### Problem to work on
From the line containing "The statement of" down to the line containing "This isomorphism holds" in the records below, reproduce every line exactly, ends included, and omit all others.

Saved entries
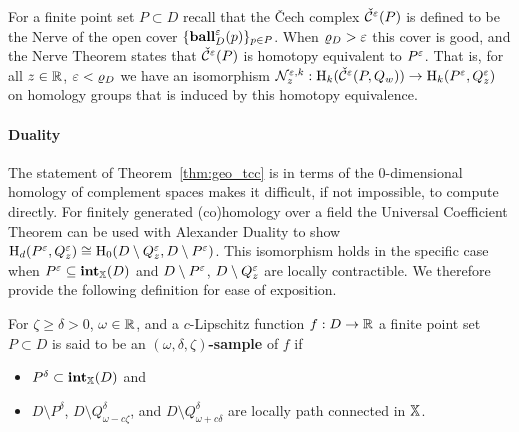 
For a finite point set $P\subset D$ recall that the \v Cech complex $\check{\mathcal{C}}^\varepsilon(P)$ is defined to be the Nerve of the open cover $\{\mathbf{ball}_D^\varepsilon(p)\}_{p\in P}$.
When $\varrho_D > \varepsilon$ this cover is good, and the Nerve Theorem states that $\check{\mathcal{C}}^\varepsilon(P)$ is homotopy equivalent to $P^\varepsilon$.
That is, for all $z\in\mathbb{R}$, $\varepsilon < \varrho_D$ we have an isomorphism $\mathcal{N}_z^{\varepsilon, k} : \mathrm{H}_k(\check{\mathcal{C}}^\varepsilon(P,Q_w))\to \mathrm{H}_k(P^\varepsilon, Q_z^\varepsilon)$ on homology groups that is induced by this homotopy equivalence.%

\paragraph{Duality}

The statement of Theorem~\ref{thm:geo_tcc} is in terms of the $0$-dimensional homology of complement spaces makes it difficult, if not impossible, to compute directly.
For finitely generated (co)homology over a field the Universal Coefficient Theorem can be used with Alexander Duality to show $\mathrm{H}_d(P^\varepsilon,Q_z^\varepsilon)\cong\mathrm{H}_0(D\setminus Q_z^\varepsilon, D\setminus P^\varepsilon)$.
This isomorphism holds in the specific case when $P^\varepsilon\subseteq \mathbf{int}_{\mathbb{X}}(D)$ and $D\setminus P^\varepsilon$, $D\setminus Q_z^\varepsilon$ are locally contractible.
We therefore provide the following definition for ease of exposition.
\begin{definition}
  For $\zeta\geq \delta > 0$, $\omega\in\mathbb{R}$, and a $c$-Lipschitz function $f: D\to \mathbb{R}$ a finite point set $P\subset D$ is said to be an \textbf{$(\omega, \delta, \zeta)$-sample} of $f$ if \begin{itemize}
    \item $P^\delta\subset\mathbf{int}_{\mathbb{X}}(D)$ and
    \item $D\setminus P^\delta$, $D\setminus Q_{\omega-c\zeta}^\delta$, and $D\setminus Q_{\omega+c\delta}^\delta$ are locally path connected in $\mathbb{X}$.
  \end{itemize}
\end{definition}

### Response area
The statement of Theorem~\ref{thm:geo_tcc} is in terms of the $0$-dimensional homology of complement spaces makes it difficult, if not impossible, to compute directly.
For finitely generated (co)homology over a field the Universal Coefficient Theorem can be used with Alexander Duality to show $\mathrm{H}_d(P^\varepsilon,Q_z^\varepsilon)\cong\mathrm{H}_0(D\setminus Q_z^\varepsilon, D\setminus P^\varepsilon)$.
This isomorphism holds in the specific case when $P^\varepsilon\subseteq \mathbf{int}_{\mathbb{X}}(D)$ and $D\setminus P^\varepsilon$, $D\setminus Q_z^\varepsilon$ are locally contractible.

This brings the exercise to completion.